4.    Add the dry seasonings, garlic and the hot pepper, and continue to fry for a few more minutes.

5.    If using a cast-iron pot, add the meat to the onion and seasoning mix. Alternatively, transfer the meat, onions and seasoning to the slow cooker. 

6.    Add the potato cubes, crushed tomatoes, tomato paste, vinegar and 3 cups of water.

7.     Bring to a boil.

8.    Cover the cast-iron pot with a lid and simmer in the preheated oven for at least 3 hours. If using a slow cooker, simmer on medium to high heat for 5 hours.

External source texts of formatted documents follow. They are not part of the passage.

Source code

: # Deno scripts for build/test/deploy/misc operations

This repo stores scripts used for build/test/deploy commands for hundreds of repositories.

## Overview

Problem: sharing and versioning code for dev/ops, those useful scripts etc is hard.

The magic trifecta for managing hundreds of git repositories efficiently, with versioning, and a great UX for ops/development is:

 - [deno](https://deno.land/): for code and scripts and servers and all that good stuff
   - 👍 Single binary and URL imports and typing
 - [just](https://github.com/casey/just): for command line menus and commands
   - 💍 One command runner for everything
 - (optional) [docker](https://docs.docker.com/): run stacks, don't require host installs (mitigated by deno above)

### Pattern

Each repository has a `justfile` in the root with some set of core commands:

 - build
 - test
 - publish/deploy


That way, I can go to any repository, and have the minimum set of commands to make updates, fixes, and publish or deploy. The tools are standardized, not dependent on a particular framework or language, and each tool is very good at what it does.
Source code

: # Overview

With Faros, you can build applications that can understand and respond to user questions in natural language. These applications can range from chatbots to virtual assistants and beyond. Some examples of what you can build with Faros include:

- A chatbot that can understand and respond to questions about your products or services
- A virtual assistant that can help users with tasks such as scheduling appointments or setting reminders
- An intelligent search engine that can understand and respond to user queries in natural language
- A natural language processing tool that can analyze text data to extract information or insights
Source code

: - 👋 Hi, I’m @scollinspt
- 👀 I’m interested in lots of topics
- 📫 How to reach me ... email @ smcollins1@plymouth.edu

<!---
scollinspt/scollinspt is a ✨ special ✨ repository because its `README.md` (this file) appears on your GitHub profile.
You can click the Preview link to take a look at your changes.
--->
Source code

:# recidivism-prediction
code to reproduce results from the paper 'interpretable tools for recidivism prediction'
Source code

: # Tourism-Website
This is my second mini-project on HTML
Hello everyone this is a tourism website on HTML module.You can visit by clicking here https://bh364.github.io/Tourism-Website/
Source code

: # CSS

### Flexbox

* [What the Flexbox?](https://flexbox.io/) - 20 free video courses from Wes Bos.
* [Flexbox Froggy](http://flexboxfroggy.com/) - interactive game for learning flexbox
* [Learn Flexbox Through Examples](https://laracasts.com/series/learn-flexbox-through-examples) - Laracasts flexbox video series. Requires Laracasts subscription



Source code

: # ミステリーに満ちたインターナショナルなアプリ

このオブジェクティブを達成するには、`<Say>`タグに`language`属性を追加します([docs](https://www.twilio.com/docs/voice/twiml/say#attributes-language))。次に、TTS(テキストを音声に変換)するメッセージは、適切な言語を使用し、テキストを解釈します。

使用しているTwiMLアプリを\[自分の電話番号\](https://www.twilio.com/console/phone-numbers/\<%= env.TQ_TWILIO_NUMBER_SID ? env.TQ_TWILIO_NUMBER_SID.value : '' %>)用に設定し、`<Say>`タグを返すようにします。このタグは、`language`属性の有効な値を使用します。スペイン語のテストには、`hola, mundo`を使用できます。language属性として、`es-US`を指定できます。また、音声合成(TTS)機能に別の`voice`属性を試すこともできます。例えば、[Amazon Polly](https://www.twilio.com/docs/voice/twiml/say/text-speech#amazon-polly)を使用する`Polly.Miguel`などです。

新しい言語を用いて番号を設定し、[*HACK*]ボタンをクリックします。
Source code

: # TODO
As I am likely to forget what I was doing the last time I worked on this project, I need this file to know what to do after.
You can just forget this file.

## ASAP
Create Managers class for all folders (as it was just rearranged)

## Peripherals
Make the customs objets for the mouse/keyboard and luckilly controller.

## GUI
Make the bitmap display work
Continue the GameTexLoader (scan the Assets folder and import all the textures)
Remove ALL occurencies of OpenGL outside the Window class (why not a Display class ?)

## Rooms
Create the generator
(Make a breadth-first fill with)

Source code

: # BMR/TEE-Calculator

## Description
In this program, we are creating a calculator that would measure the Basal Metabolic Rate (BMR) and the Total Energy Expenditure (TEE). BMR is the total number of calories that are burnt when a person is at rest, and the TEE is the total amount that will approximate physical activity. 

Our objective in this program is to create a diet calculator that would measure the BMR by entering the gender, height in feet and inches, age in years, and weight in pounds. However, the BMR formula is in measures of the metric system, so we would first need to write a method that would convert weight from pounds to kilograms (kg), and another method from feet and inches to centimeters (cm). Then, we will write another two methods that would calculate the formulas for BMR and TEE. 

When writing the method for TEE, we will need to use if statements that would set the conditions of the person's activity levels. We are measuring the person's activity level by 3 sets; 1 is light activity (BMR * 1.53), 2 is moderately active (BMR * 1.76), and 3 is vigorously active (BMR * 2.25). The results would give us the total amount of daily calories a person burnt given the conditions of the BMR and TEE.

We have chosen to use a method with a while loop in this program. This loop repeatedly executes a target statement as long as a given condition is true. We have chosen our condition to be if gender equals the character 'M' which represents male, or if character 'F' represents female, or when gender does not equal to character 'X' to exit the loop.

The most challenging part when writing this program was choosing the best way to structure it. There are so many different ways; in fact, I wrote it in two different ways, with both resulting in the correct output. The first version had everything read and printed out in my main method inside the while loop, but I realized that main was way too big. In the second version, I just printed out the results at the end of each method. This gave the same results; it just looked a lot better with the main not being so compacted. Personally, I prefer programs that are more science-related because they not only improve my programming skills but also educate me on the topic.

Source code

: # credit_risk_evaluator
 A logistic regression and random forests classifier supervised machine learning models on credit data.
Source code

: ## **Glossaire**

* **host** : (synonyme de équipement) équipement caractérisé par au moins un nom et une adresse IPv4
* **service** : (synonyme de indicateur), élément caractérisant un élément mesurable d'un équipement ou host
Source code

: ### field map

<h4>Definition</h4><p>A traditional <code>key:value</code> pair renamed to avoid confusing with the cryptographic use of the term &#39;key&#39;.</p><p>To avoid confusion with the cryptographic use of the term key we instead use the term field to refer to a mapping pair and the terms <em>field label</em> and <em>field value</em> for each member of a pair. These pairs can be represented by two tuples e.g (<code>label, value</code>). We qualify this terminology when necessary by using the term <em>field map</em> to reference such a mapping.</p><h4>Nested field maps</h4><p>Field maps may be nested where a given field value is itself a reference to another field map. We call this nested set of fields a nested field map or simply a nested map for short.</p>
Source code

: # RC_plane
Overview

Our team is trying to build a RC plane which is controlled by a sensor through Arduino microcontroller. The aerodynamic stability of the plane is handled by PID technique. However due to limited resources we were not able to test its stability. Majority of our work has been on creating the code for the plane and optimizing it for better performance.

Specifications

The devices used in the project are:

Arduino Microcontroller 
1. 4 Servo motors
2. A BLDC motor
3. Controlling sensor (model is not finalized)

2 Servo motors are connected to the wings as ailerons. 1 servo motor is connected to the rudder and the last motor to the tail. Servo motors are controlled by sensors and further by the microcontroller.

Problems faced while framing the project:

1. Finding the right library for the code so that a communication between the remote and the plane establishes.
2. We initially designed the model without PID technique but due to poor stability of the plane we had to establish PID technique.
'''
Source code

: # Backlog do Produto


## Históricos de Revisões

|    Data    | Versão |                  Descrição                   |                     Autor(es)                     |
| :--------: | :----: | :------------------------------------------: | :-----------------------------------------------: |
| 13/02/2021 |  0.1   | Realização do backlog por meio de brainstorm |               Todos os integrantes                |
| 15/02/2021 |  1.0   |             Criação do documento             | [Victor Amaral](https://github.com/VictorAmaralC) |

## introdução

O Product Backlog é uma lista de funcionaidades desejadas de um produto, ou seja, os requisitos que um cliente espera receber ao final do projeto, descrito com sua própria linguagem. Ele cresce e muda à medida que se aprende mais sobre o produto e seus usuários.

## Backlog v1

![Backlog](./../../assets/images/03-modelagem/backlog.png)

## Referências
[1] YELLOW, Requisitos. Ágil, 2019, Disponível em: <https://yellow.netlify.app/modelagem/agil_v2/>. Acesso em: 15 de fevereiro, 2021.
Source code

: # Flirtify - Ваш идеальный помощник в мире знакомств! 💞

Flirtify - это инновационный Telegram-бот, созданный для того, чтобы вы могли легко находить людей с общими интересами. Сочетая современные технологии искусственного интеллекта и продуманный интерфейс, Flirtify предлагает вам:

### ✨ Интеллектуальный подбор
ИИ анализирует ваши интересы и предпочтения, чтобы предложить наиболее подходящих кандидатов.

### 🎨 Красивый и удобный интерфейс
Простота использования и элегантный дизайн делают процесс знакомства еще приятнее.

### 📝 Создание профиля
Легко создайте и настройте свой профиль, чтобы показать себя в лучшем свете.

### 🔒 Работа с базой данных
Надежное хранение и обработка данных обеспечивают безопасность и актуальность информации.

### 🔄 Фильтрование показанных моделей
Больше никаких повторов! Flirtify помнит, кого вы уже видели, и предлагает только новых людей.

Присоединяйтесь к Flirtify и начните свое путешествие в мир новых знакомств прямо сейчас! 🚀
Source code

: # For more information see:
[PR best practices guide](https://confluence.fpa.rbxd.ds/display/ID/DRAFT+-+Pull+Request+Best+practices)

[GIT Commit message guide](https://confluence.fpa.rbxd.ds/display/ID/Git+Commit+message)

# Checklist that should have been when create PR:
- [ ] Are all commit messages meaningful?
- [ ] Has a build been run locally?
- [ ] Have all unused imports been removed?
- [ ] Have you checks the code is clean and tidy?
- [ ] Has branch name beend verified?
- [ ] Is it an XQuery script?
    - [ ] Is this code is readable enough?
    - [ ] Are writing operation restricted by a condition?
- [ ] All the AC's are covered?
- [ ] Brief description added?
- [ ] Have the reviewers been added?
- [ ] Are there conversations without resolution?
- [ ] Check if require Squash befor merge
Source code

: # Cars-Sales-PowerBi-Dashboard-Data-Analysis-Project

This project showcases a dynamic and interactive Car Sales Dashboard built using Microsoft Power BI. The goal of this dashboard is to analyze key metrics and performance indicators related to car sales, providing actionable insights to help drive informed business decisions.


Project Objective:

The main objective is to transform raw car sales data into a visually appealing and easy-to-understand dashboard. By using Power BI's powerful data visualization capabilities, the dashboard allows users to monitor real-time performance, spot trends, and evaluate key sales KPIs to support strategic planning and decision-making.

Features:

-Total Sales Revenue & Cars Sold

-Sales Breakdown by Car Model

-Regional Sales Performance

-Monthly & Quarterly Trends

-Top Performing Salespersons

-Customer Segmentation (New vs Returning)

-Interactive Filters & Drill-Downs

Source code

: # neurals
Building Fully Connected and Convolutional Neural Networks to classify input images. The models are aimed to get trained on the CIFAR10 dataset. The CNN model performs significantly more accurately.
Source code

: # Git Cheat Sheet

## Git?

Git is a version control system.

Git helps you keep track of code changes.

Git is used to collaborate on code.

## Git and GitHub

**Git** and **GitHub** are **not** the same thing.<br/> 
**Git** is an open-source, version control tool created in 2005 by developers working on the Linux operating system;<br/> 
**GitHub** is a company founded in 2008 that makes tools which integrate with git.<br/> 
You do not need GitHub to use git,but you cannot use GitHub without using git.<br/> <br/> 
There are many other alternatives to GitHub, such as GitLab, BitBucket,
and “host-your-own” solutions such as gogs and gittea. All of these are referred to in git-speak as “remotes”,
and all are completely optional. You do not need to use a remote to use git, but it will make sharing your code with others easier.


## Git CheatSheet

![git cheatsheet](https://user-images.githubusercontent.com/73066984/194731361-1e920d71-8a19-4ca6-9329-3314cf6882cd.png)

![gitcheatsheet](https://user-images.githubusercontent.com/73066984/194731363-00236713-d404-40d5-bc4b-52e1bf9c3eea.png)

9.    Check every now and then to stir or add more water if needed.

10. The stew is ready when the meat is tender.

Serves 8–10

Related Resources

Frozen Strawberry Cake

Spiced Tu BiShvat Date Cake

Halva

Pomegranate and Apple Sukkot Strudel

Discover Your Purpose and God’s Heart For You

In today's divided, turbulent world, it's essential for the Church to rediscover God's heart. Our free e-book, authored by a seasoned expert with three decades of experience in Israel, delves deep into the teachings of Jesus (Yeshua) to reveal God’s principles of love and purpose. Learn how embracing these truths can bring significance and impact to your life, even amidst chaos. Subscribe now to receive your free copy and embark on a journey of transformation.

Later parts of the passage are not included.